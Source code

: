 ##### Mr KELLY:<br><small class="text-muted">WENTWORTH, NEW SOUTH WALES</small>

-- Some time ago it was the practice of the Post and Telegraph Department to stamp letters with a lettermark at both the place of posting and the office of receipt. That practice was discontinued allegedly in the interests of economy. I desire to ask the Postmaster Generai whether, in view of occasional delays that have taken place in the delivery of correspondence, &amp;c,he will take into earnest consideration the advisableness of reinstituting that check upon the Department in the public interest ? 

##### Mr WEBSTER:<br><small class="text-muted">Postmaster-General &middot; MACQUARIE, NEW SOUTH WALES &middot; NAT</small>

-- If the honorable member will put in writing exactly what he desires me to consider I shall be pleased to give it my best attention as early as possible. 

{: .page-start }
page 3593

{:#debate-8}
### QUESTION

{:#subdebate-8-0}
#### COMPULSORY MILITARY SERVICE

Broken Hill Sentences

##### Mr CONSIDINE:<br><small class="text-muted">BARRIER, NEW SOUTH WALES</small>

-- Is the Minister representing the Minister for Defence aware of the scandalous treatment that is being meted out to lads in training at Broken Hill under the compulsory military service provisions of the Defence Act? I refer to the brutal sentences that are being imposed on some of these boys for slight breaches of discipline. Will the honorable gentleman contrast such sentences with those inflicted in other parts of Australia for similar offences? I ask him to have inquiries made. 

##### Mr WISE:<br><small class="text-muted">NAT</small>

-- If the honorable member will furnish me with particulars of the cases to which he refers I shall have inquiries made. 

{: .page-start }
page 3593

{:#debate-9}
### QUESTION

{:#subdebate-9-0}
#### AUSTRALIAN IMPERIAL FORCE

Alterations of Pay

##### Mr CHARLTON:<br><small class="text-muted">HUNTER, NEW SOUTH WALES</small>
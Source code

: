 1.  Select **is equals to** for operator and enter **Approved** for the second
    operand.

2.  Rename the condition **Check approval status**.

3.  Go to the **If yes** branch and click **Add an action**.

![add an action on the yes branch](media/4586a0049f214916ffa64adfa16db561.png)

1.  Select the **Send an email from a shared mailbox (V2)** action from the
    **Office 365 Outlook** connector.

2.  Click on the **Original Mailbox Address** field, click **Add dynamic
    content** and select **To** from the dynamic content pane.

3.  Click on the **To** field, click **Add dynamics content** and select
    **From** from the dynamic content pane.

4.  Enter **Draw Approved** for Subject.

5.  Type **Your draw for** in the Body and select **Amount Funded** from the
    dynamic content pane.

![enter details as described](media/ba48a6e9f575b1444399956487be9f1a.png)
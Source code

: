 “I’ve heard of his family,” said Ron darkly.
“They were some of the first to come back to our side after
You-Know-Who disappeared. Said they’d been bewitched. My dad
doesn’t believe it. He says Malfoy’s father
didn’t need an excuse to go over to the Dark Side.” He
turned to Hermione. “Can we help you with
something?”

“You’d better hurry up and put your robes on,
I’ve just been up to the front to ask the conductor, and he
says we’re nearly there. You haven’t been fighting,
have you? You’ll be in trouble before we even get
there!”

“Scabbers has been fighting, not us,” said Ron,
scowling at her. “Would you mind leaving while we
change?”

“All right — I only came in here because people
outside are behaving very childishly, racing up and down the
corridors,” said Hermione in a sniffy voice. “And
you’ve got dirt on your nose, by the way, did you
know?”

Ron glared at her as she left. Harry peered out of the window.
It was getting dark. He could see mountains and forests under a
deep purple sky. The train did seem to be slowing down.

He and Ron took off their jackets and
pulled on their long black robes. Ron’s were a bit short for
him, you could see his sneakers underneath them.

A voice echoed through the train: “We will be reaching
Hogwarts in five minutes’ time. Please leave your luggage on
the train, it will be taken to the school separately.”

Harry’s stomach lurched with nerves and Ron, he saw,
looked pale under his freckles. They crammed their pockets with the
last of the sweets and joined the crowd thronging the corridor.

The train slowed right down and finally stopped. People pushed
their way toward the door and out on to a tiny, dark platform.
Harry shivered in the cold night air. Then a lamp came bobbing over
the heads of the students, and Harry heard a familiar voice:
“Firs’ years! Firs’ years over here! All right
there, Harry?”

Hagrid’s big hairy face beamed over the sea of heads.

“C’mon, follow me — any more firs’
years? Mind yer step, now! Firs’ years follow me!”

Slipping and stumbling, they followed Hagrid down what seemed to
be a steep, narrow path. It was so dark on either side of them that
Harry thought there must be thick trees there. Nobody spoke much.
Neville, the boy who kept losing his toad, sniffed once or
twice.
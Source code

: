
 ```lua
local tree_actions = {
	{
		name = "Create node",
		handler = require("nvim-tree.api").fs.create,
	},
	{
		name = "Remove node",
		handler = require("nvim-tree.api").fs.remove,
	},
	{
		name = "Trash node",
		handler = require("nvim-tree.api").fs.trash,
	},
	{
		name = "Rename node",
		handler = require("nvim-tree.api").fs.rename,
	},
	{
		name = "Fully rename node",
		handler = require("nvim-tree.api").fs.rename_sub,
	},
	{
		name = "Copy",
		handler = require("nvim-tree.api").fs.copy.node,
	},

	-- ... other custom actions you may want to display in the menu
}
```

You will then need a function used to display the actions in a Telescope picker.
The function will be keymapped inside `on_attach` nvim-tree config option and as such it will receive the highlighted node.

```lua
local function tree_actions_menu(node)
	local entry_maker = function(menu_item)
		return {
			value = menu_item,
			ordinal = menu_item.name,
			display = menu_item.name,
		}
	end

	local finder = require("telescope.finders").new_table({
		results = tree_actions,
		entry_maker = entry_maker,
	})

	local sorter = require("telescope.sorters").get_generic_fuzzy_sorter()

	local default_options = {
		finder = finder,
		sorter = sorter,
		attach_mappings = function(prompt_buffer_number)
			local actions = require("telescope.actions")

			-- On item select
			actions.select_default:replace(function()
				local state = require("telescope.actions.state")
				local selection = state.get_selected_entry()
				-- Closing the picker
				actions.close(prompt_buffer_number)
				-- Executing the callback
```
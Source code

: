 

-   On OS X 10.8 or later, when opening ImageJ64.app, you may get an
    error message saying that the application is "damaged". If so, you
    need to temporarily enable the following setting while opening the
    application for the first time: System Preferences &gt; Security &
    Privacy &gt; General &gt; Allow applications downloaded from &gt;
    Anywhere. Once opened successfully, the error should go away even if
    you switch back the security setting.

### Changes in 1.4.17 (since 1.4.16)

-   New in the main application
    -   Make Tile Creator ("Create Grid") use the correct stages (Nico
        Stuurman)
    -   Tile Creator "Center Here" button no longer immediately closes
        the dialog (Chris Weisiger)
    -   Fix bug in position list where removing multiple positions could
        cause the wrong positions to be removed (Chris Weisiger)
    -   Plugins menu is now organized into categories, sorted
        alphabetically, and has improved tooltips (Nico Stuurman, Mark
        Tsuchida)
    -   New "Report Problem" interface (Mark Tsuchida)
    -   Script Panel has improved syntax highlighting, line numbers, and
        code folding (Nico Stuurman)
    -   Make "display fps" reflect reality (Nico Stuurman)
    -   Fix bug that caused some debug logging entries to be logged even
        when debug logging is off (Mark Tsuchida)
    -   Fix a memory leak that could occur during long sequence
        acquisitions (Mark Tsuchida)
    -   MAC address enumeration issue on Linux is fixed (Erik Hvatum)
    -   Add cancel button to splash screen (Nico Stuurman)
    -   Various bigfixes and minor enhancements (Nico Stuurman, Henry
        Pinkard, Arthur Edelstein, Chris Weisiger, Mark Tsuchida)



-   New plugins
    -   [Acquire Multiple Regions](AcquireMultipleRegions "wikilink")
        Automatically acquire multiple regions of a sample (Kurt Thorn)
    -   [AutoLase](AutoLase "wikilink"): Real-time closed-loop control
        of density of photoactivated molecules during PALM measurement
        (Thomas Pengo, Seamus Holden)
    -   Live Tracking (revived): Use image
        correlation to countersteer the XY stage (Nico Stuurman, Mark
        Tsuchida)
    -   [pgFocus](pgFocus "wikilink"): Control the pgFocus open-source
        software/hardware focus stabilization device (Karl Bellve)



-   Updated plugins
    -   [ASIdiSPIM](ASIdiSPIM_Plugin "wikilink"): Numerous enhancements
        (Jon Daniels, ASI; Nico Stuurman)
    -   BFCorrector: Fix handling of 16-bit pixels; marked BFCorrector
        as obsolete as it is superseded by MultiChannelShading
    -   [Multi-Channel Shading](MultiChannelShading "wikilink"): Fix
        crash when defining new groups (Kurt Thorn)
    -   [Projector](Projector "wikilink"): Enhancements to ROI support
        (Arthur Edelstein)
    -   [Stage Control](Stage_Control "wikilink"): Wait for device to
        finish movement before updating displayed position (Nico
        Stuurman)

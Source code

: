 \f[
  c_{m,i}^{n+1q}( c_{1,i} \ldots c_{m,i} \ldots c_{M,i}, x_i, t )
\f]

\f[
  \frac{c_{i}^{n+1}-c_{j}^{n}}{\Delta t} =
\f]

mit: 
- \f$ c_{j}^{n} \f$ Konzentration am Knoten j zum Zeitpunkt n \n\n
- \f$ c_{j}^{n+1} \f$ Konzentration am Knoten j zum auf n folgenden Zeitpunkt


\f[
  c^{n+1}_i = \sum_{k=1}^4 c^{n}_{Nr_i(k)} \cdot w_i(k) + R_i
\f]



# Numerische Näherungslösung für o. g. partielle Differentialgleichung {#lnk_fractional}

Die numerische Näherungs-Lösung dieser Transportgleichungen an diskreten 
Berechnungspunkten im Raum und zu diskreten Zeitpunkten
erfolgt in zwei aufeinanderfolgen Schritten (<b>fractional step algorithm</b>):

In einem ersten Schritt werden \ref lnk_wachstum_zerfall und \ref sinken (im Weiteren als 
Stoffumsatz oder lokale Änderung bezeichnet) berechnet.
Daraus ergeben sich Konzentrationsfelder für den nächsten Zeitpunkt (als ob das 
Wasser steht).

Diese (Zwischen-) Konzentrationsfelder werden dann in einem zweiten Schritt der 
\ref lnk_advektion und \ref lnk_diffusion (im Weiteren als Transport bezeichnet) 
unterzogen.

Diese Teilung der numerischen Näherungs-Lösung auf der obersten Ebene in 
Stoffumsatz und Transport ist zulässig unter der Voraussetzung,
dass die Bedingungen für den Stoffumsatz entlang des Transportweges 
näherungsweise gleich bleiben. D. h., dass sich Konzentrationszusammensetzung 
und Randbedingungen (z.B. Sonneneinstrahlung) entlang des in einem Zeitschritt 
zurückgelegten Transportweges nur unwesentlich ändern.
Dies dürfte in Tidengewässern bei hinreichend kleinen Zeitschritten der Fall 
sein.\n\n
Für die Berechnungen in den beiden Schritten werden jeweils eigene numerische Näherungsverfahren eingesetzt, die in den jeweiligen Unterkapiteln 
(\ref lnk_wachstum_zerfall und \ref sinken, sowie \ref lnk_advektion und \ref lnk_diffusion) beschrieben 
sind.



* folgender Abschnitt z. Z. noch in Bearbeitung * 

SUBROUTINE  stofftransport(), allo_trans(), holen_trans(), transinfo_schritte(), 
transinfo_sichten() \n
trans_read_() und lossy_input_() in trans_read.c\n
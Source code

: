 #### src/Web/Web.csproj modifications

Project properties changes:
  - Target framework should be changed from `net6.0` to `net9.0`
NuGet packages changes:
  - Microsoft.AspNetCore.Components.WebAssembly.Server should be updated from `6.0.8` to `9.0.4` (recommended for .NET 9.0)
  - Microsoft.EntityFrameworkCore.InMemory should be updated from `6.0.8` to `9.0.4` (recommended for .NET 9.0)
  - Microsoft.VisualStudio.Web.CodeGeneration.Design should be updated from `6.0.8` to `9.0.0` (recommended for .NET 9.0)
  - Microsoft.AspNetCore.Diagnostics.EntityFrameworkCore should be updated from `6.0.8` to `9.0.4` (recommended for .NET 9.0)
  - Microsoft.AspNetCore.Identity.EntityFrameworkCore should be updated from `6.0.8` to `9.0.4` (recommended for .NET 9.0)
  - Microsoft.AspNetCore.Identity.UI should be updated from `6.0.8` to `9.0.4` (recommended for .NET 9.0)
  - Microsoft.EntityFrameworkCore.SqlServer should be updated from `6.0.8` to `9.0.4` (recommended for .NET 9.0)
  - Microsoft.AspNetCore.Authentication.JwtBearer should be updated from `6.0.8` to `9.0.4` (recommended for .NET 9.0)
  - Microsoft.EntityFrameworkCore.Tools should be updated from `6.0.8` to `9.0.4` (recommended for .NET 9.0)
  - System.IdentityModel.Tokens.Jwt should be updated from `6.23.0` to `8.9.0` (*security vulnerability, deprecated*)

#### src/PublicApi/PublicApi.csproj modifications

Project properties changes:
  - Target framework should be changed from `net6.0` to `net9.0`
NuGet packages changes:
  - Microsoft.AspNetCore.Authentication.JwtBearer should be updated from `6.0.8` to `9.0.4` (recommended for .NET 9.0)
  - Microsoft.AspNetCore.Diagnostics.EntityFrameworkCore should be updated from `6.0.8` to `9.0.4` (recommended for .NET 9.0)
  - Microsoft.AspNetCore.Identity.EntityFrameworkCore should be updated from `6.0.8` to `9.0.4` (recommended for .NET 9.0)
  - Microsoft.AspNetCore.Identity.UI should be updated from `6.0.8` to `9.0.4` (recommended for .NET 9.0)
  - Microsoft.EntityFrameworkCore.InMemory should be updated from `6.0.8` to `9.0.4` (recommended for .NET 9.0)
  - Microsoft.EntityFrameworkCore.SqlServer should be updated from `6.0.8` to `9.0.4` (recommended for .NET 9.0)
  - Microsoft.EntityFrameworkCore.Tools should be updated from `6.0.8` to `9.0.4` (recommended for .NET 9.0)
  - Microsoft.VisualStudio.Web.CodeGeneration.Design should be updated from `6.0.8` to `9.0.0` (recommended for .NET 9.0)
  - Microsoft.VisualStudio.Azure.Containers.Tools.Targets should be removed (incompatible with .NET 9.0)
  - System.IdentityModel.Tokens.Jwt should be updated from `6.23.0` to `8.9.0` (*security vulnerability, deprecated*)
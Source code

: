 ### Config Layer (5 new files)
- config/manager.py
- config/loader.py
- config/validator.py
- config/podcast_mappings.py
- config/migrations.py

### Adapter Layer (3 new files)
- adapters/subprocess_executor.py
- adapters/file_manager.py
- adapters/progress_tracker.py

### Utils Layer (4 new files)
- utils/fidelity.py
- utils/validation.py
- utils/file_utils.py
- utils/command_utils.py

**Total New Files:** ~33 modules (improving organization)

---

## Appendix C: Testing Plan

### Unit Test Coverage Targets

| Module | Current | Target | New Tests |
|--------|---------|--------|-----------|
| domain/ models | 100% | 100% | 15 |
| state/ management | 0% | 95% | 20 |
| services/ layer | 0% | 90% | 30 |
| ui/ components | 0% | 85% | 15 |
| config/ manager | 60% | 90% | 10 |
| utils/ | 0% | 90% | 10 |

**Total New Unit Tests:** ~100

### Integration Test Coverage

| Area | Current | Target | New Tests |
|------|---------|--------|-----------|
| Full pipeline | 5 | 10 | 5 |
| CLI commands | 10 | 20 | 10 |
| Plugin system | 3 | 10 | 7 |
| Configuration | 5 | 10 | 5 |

******************************

* Work task *
All lines from the top of the data through the line containing "##### Mr KELLY:<br><small" need to be retyped exactly, and nothing more.

* Output of the exercise *
Source code

: ##### Mr KELLY:<br><small class="text-muted">WENTWORTH, NEW SOUTH WALES</small>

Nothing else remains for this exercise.